■ YOUR OBJECTIVE
Would you please output the records exactly as they appear below?

■ RECORDS TO PROCESS
-- -- --
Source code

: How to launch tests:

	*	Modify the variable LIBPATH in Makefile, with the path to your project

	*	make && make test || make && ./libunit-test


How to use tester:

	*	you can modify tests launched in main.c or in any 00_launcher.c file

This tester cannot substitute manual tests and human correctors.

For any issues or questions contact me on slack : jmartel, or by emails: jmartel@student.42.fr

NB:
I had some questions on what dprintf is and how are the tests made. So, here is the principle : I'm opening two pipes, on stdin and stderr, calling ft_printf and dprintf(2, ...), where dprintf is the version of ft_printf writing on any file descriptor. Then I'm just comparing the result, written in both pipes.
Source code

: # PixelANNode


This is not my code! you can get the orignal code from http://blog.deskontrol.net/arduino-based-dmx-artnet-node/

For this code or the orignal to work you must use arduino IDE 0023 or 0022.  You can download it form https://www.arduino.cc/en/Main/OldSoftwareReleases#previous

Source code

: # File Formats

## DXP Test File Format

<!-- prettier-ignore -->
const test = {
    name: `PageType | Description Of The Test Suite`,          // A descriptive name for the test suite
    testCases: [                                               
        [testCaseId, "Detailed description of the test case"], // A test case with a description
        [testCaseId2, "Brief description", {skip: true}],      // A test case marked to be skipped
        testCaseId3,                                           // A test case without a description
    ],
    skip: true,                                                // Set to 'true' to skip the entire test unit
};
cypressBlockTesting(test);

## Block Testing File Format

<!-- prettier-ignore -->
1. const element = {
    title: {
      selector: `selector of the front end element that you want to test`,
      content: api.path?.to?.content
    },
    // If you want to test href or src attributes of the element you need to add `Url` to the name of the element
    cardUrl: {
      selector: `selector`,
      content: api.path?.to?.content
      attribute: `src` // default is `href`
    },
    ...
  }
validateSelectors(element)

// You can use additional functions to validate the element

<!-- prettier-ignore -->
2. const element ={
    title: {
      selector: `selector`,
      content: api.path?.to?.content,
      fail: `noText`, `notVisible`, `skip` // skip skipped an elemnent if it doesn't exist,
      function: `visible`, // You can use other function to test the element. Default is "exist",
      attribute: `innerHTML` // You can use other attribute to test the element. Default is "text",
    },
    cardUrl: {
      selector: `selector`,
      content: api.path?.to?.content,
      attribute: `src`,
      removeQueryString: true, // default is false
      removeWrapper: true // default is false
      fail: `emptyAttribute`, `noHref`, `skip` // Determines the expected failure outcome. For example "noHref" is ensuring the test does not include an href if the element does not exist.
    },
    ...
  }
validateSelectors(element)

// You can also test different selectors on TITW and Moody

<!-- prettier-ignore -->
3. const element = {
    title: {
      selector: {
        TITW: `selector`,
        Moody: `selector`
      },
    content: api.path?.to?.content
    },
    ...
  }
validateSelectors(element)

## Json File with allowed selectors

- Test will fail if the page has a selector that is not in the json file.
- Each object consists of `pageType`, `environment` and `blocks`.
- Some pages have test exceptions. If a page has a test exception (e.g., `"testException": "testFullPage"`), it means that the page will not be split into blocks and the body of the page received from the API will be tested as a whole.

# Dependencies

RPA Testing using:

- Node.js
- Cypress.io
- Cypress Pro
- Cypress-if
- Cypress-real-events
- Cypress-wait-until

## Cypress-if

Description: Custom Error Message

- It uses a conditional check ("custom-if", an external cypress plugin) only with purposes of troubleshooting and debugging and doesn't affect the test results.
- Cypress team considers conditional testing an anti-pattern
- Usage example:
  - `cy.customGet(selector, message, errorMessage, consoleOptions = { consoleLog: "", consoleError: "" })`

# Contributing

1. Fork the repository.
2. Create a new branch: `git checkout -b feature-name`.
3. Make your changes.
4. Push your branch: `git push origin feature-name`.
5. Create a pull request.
-- -- --
■ RESPONSE TO THIS EXERCISE
Source code

: How to launch tests:

	*	Modify the variable LIBPATH in Makefile, with the path to your project

	*	make && make test || make && ./libunit-test


How to use tester:

	*	you can modify tests launched in main.c or in any 00_launcher.c file

This tester cannot substitute manual tests and human correctors.

For any issues or questions contact me on slack : jmartel, or by emails: jmartel@student.42.fr

NB:
I had some questions on what dprintf is and how are the tests made. So, here is the principle : I'm opening two pipes, on stdin and stderr, calling ft_printf and dprintf(2, ...), where dprintf is the version of ft_printf writing on any file descriptor. Then I'm just comparing the result, written in both pipes.
Source code

: # PixelANNode


This is not my code! you can get the orignal code from http://blog.deskontrol.net/arduino-based-dmx-artnet-node/

For this code or the orignal to work you must use arduino IDE 0023 or 0022.  You can download it form https://www.arduino.cc/en/Main/OldSoftwareReleases#previous

Source code

: # File Formats

## DXP Test File Format

<!-- prettier-ignore -->
const test = {
    name: `PageType | Description Of The Test Suite`,          // A descriptive name for the test suite
    testCases: [                                               
        [testCaseId, "Detailed description of the test case"], // A test case with a description
        [testCaseId2, "Brief description", {skip: true}],      // A test case marked to be skipped
        testCaseId3,                                           // A test case without a description
    ],
    skip: true,                                                // Set to 'true' to skip the entire test unit
};
cypressBlockTesting(test);

## Block Testing File Format

<!-- prettier-ignore -->
1. const element = {
    title: {
      selector: `selector of the front end element that you want to test`,
      content: api.path?.to?.content
    },
    // If you want to test href or src attributes of the element you need to add `Url` to the name of the element
    cardUrl: {
      selector: `selector`,
      content: api.path?.to?.content
      attribute: `src` // default is `href`
    },
    ...
  }
validateSelectors(element)

// You can use additional functions to validate the element

<!-- prettier-ignore -->
2. const element ={
    title: {
      selector: `selector`,
      content: api.path?.to?.content,
      fail: `noText`, `notVisible`, `skip` // skip skipped an elemnent if it doesn't exist,
      function: `visible`, // You can use other function to test the element. Default is "exist",
      attribute: `innerHTML` // You can use other attribute to test the element. Default is "text",
    },
    cardUrl: {
      selector: `selector`,
      content: api.path?.to?.content,
      attribute: `src`,
      removeQueryString: true, // default is false
      removeWrapper: true // default is false
      fail: `emptyAttribute`, `noHref`, `skip` // Determines the expected failure outcome. For example "noHref" is ensuring the test does not include an href if the element does not exist.
    },
    ...
  }
validateSelectors(element)

// You can also test different selectors on TITW and Moody

<!-- prettier-ignore -->
3. const element = {
    title: {
      selector: {
        TITW: `selector`,
        Moody: `selector`
      },
    content: api.path?.to?.content
    },
    ...
  }
validateSelectors(element)

## Json File with allowed selectors

- Test will fail if the page has a selector that is not in the json file.
- Each object consists of `pageType`, `environment` and `blocks`.
- Some pages have test exceptions. If a page has a test exception (e.g., `"testException": "testFullPage"`), it means that the page will not be split into blocks and the body of the page received from the API will be tested as a whole.

# Dependencies

RPA Testing using:

- Node.js
- Cypress.io
- Cypress Pro
- Cypress-if
- Cypress-real-events
- Cypress-wait-until

## Cypress-if

Description: Custom Error Message

- It uses a conditional check ("custom-if", an external cypress plugin) only with purposes of troubleshooting and debugging and doesn't affect the test results.
- Cypress team considers conditional testing an anti-pattern
- Usage example:
  - `cy.customGet(selector, message, errorMessage, consoleOptions = { consoleLog: "", consoleError: "" })`

# Contributing

1. Fork the repository.
2. Create a new branch: `git checkout -b feature-name`.
3. Make your changes.
4. Push your branch: `git push origin feature-name`.
5. Create a pull request.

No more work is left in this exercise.